═══ LISTED RECORDS
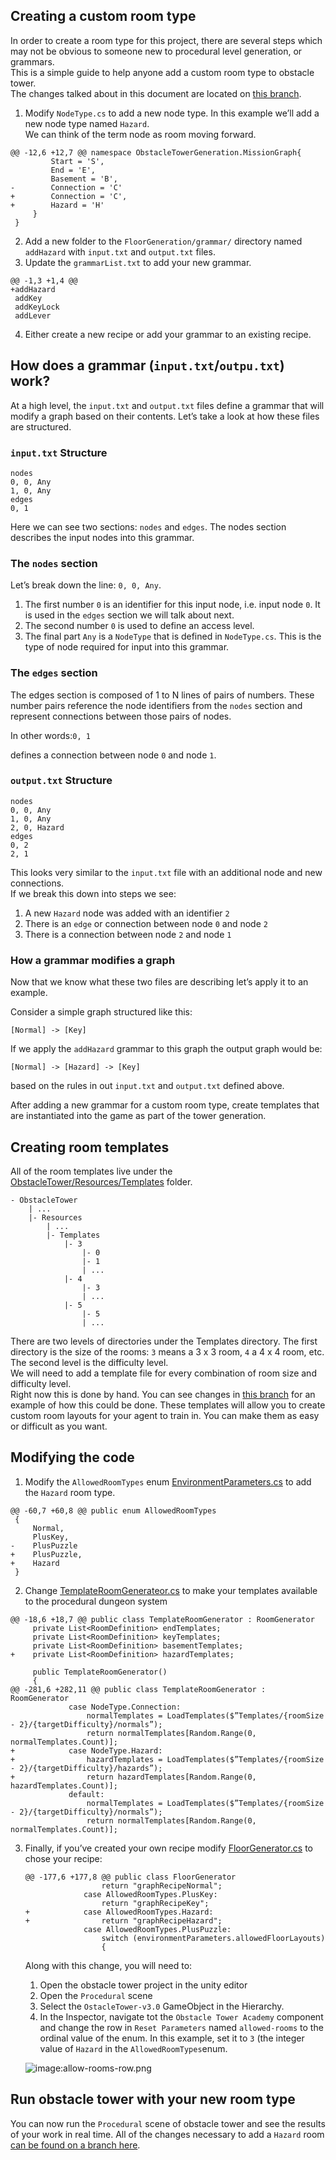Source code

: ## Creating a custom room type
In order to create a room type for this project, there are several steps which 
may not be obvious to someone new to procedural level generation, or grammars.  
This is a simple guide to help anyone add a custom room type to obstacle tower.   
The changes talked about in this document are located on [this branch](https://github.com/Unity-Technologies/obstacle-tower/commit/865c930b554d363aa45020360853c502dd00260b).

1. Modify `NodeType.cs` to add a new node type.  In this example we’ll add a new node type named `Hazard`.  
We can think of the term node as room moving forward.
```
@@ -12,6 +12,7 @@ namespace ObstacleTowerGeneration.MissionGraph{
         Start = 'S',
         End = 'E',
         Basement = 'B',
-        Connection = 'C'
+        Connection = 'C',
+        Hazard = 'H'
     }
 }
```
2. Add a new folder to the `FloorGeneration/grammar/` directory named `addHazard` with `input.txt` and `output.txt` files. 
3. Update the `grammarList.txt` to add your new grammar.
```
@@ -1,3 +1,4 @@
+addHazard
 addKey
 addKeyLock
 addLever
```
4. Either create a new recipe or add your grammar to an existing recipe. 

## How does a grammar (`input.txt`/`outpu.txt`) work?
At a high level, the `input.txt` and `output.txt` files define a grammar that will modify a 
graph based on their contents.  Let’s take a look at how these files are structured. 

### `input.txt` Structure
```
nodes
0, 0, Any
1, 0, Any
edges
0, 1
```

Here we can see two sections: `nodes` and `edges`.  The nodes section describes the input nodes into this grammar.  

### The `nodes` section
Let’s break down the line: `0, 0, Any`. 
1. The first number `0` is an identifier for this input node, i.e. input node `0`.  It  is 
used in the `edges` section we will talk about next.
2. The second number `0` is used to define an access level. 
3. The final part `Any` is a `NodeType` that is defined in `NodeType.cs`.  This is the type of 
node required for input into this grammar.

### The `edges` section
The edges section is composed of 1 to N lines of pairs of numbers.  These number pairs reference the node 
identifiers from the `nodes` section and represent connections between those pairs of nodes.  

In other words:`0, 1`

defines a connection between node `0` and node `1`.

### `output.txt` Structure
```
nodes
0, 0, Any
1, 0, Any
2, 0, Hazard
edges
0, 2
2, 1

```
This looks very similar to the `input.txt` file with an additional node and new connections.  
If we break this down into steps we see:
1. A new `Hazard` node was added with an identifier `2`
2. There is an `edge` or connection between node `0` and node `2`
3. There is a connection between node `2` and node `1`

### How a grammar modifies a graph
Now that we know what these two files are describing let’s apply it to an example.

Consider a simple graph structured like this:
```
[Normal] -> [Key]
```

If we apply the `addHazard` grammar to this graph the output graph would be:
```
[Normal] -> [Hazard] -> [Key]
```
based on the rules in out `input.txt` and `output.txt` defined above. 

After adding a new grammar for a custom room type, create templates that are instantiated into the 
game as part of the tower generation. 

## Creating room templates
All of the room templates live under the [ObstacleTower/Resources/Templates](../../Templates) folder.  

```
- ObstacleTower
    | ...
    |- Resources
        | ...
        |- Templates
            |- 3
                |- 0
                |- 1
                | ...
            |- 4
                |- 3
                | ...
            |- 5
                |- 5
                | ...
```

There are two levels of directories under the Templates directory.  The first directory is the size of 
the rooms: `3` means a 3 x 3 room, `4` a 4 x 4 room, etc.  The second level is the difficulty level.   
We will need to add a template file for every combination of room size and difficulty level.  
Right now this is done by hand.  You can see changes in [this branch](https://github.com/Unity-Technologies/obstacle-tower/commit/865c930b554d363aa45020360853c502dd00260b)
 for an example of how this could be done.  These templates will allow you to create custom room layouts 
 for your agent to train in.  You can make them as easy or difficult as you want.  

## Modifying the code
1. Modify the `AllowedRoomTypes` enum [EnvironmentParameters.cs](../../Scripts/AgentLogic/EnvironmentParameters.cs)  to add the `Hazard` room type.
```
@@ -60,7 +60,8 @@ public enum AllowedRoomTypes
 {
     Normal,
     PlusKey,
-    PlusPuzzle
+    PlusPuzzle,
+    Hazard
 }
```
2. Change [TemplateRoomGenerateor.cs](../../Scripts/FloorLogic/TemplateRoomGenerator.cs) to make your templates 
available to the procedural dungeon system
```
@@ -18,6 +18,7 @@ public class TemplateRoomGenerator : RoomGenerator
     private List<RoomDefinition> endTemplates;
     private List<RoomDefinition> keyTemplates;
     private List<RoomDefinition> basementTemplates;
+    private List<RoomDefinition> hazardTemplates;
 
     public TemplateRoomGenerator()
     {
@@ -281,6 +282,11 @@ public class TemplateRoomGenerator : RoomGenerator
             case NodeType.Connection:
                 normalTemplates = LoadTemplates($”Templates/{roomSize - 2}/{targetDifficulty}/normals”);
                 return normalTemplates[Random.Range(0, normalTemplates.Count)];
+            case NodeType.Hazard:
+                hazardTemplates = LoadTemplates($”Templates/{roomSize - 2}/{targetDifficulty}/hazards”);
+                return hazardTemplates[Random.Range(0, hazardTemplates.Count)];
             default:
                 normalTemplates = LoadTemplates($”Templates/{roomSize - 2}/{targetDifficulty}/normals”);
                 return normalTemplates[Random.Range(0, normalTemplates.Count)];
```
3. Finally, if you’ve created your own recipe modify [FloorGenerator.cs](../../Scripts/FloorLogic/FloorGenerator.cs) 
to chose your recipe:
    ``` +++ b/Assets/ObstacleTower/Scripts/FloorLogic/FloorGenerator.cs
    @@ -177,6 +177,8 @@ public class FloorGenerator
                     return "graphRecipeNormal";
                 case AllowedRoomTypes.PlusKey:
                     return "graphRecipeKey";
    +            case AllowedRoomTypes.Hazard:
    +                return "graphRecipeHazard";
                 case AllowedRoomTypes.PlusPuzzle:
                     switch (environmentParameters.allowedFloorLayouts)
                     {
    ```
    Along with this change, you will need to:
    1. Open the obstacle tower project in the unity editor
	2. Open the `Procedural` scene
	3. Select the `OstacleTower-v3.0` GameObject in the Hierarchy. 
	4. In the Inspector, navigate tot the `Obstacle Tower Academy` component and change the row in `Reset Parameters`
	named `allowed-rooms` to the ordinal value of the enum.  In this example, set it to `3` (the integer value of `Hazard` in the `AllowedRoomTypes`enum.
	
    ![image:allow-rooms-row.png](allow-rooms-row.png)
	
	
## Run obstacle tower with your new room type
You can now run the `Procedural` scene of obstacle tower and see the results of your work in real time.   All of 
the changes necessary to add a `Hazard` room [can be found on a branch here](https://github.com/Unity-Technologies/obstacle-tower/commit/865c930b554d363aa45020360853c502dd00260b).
══════
• EXERCISE
Return each line of the material in which the string "scene" can be found.

• TASK OUTPUT
	2. Open the `Procedural` scene
You can now run the `Procedural` scene of obstacle tower and see the results of your work in real time.   All of 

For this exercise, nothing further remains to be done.